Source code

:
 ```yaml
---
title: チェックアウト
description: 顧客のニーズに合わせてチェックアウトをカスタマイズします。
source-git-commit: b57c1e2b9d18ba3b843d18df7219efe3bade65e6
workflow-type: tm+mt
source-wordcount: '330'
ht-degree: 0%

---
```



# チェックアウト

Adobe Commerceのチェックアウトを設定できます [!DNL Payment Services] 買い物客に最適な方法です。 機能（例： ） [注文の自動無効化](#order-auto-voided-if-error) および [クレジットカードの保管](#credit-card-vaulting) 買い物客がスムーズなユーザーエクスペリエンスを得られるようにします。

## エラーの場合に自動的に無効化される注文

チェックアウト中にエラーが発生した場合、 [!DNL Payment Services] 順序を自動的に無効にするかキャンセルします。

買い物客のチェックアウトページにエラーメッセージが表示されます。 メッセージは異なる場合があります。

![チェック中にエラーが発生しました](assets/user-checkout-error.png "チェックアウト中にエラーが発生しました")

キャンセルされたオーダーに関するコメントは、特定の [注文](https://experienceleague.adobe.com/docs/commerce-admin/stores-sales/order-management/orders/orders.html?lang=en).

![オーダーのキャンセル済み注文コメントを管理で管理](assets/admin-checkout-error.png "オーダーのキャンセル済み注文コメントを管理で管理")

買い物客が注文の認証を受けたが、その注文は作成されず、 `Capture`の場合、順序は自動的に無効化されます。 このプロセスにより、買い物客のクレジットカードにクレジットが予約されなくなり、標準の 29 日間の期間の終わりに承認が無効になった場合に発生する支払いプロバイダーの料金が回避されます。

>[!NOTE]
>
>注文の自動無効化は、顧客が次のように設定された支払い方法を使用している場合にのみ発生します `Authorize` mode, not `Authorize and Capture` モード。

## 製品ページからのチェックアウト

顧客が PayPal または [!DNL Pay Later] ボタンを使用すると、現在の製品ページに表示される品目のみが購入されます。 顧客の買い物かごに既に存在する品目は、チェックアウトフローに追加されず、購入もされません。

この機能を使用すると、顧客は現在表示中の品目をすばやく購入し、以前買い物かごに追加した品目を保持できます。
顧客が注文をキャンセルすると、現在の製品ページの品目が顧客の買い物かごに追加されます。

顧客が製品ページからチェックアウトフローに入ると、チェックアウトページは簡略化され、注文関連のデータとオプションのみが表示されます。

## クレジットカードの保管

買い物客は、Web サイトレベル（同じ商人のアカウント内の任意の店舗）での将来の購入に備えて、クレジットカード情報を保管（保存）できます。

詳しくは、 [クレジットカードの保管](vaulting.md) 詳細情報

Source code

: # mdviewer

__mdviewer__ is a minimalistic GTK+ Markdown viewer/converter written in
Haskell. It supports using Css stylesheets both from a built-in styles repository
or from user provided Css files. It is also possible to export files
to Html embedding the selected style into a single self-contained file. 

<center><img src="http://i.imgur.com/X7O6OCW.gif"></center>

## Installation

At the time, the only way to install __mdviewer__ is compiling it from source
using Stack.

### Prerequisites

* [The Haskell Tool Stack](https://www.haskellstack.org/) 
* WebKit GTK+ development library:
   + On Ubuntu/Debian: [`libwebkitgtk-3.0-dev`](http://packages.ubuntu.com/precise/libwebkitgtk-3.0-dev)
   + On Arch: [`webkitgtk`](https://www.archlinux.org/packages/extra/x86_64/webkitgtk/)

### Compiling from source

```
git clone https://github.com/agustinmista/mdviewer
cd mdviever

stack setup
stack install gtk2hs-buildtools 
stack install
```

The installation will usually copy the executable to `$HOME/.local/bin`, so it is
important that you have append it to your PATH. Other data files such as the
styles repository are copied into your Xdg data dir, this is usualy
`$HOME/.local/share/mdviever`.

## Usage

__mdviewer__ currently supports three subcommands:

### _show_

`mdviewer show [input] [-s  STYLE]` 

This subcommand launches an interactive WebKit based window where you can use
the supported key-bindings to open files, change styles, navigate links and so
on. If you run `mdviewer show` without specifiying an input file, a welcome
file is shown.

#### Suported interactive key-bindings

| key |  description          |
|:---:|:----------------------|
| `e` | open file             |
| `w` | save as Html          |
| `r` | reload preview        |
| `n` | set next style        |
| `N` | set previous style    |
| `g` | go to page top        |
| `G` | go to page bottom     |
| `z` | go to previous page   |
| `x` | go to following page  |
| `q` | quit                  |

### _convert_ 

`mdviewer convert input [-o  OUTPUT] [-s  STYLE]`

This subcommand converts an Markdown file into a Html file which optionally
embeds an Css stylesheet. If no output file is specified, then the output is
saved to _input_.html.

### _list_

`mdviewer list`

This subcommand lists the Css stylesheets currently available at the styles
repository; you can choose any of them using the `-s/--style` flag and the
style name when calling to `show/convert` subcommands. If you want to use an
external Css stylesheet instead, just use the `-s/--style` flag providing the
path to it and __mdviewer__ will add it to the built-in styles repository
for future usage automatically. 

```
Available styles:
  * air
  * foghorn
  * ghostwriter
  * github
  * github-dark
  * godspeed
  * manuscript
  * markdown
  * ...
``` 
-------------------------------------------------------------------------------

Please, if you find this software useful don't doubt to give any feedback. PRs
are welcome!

********************

### What you need to do
Your answer should be each line from the entries that includes the string "mdviever".

### Written solution
cd mdviever
`$HOME/.local/share/mdviever`.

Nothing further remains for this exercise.